Question

Can you help me with this integral by parts and explain me x^3cos^4(x/8) dx

Answer 1

Are you sure that's the correct integral? Because this one looks really nasty

Answer 2

There's a variety of ways to approach this.

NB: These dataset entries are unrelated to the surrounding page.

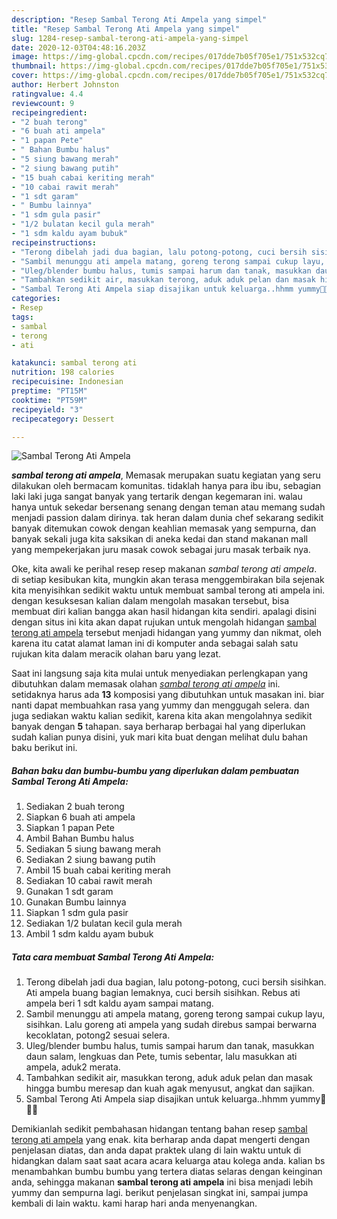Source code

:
 ```yaml
---
description: "Resep Sambal Terong Ati Ampela yang simpel"
title: "Resep Sambal Terong Ati Ampela yang simpel"
slug: 1284-resep-sambal-terong-ati-ampela-yang-simpel
date: 2020-12-03T04:48:16.203Z
image: https://img-global.cpcdn.com/recipes/017dde7b05f705e1/751x532cq70/sambal-terong-ati-ampela-foto-resep-utama.jpg
thumbnail: https://img-global.cpcdn.com/recipes/017dde7b05f705e1/751x532cq70/sambal-terong-ati-ampela-foto-resep-utama.jpg
cover: https://img-global.cpcdn.com/recipes/017dde7b05f705e1/751x532cq70/sambal-terong-ati-ampela-foto-resep-utama.jpg
author: Herbert Johnston
ratingvalue: 4.4
reviewcount: 9
recipeingredient:
- "2 buah terong"
- "6 buah ati ampela"
- "1 papan Pete"
- " Bahan Bumbu halus"
- "5 siung bawang merah"
- "2 siung bawang putih"
- "15 buah cabai keriting merah"
- "10 cabai rawit merah"
- "1 sdt garam"
- " Bumbu lainnya"
- "1 sdm gula pasir"
- "1/2 bulatan kecil gula merah"
- "1 sdm kaldu ayam bubuk"
recipeinstructions:
- "Terong dibelah jadi dua bagian, lalu potong-potong, cuci bersih sisihkan. Ati ampela buang bagian lemaknya, cuci bersih sisihkan. Rebus ati ampela beri 1 sdt kaldu ayam sampai matang."
- "Sambil menunggu ati ampela matang, goreng terong sampai cukup layu, sisihkan. Lalu goreng ati ampela yang sudah direbus sampai berwarna kecoklatan, potong2 sesuai selera."
- "Uleg/blender bumbu halus, tumis sampai harum dan tanak, masukkan daun salam, lengkuas dan Pete, tumis sebentar, lalu masukkan ati ampela, aduk2 merata."
- "Tambahkan sedikit air, masukkan terong, aduk aduk pelan dan masak hingga bumbu meresap dan kuah agak menyusut, angkat dan sajikan."
- "Sambal Terong Ati Ampela siap disajikan untuk keluarga..hhmm yummy🤤🤗😘"
categories:
- Resep
tags:
- sambal
- terong
- ati

katakunci: sambal terong ati 
nutrition: 198 calories
recipecuisine: Indonesian
preptime: "PT15M"
cooktime: "PT59M"
recipeyield: "3"
recipecategory: Dessert

---
```



![Sambal Terong Ati Ampela](https://img-global.cpcdn.com/recipes/017dde7b05f705e1/751x532cq70/sambal-terong-ati-ampela-foto-resep-utama.jpg)

<b><i>sambal terong ati ampela</i></b>, Memasak merupakan suatu kegiatan yang seru dilakukan oleh bermacam komunitas. tidaklah hanya para ibu ibu, sebagian laki laki juga sangat banyak yang tertarik dengan kegemaran ini. walau hanya untuk sekedar bersenang senang dengan teman atau memang sudah menjadi passion dalam dirinya. tak heran dalam dunia chef sekarang sedikit banyak ditemukan cowok dengan keahlian memasak yang sempurna, dan banyak sekali juga kita saksikan di aneka kedai dan stand makanan mall yang mempekerjakan juru masak cowok sebagai juru masak terbaik nya.



Oke, kita awali ke perihal resep resep makanan <i>sambal terong ati ampela</i>. di setiap kesibukan kita, mungkin akan terasa menggembirakan bila sejenak kita menyisihkan sedikit waktu untuk membuat sambal terong ati ampela ini. dengan kesuksesan kalian dalam mengolah masakan tersebut, bisa membuat diri kalian bangga akan hasil hidangan kita sendiri. apalagi disini dengan situs ini kita akan dapat rujukan untuk mengolah hidangan <u>sambal terong ati ampela</u> tersebut menjadi hidangan yang yummy dan nikmat, oleh karena itu catat alamat laman ini di komputer anda sebagai salah satu rujukan kita dalam meracik olahan baru yang lezat.


Saat ini langsung saja kita mulai untuk menyediakan perlengkapan yang dibutuhkan dalam memasak olahan <u><i>sambal terong ati ampela</i></u> ini. setidaknya harus ada <b>13</b> komposisi yang dibutuhkan untuk masakan ini. biar nanti dapat membuahkan rasa yang yummy dan menggugah selera. dan juga sediakan waktu kalian sedikit, karena kita akan mengolahnya sedikit banyak dengan <b>5</b> tahapan. saya berharap berbagai hal yang diperlukan sudah kalian punya disini, yuk mari kita buat dengan melihat dulu bahan baku berikut ini.

<!--inarticleads1-->

##### Bahan baku dan bumbu-bumbu yang diperlukan dalam pembuatan Sambal Terong Ati Ampela:

1. Sediakan 2 buah terong
1. Siapkan 6 buah ati ampela
1. Siapkan 1 papan Pete
1. Ambil  Bahan Bumbu halus
1. Sediakan 5 siung bawang merah
1. Sediakan 2 siung bawang putih
1. Ambil 15 buah cabai keriting merah
1. Sediakan 10 cabai rawit merah
1. Gunakan 1 sdt garam
1. Gunakan  Bumbu lainnya
1. Siapkan 1 sdm gula pasir
1. Sediakan 1/2 bulatan kecil gula merah
1. Ambil 1 sdm kaldu ayam bubuk




<!--inarticleads2-->

##### Tata cara membuat Sambal Terong Ati Ampela:

1. Terong dibelah jadi dua bagian, lalu potong-potong, cuci bersih sisihkan. Ati ampela buang bagian lemaknya, cuci bersih sisihkan. Rebus ati ampela beri 1 sdt kaldu ayam sampai matang.
1. Sambil menunggu ati ampela matang, goreng terong sampai cukup layu, sisihkan. Lalu goreng ati ampela yang sudah direbus sampai berwarna kecoklatan, potong2 sesuai selera.
1. Uleg/blender bumbu halus, tumis sampai harum dan tanak, masukkan daun salam, lengkuas dan Pete, tumis sebentar, lalu masukkan ati ampela, aduk2 merata.
1. Tambahkan sedikit air, masukkan terong, aduk aduk pelan dan masak hingga bumbu meresap dan kuah agak menyusut, angkat dan sajikan.
1. Sambal Terong Ati Ampela siap disajikan untuk keluarga..hhmm yummy🤤🤗😘




Demikianlah sedikit pembahasan hidangan tentang bahan resep <u>sambal terong ati ampela</u> yang enak. kita berharap anda dapat mengerti dengan penjelasan diatas, dan anda dapat praktek ulang di lain waktu untuk di hidangkan dalam saat saat acara acara keluarga atau kolega anda. kalian bs menambahkan bumbu bumbu yang tertera diatas selaras dengan keinginan anda, sehingga makanan <b>sambal terong ati ampela</b> ini bisa menjadi lebih yummy dan sempurna lagi. berikut penjelasan singkat ini, sampai jumpa kembali di lain waktu. kami harap hari anda menyenangkan.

I'd suggest using the half-angle formula to reduce the power of the cosine.
\[\begin{align*}\cos^4\frac{x}{8}&=\left(\frac{1+\cos\dfrac{2x}{8}}{2}\right)^2\\\\
&=\frac{1}{4}+\frac{1}{2}\cos\frac{x}{4}+\frac{1}{4}\cos^2\frac{x}{4}\\\\
&=\frac{1}{4}+\frac{1}{2}\cos\frac{x}{4}+\frac{1}{4}\left(\frac{1+\cos\dfrac{2x}{4}}{2}\right)\\\\
&=\frac{3}{8}+\frac{1}{2}\cos\frac{x}{4}+\frac{1}{8}\cos\frac{x}{2}
\end{align*}\]
Integral:
\[\begin{align*}
\int x^3\cos^4\frac{x}{8}~dx&=\frac{3}{8}\int x^3~dx+\frac{1}{2}\int x^3\cos\frac{x}{4}~dx+\frac{1}{8}\int x^3\cos\frac{x}{2}~dx\\\\
&=\frac{3}{32}x^4+\frac{1}{2}\int x^3\cos\frac{x}{4}~dx+\frac{1}{8}\int x^3\cos\frac{x}{2}~dx
\end{align*}\]
For the cosine integrals, when you integrate by parts be sure to use
\[\begin{matrix}
u=x^3&&&dv=\cos\frac{x}{n}\\\\
du=3x^2~dx&&&v=n\sin\frac{x}{n}
\end{matrix}\]
where \(u\) will be the power of \(x\) and \(v\) will be the trig factor.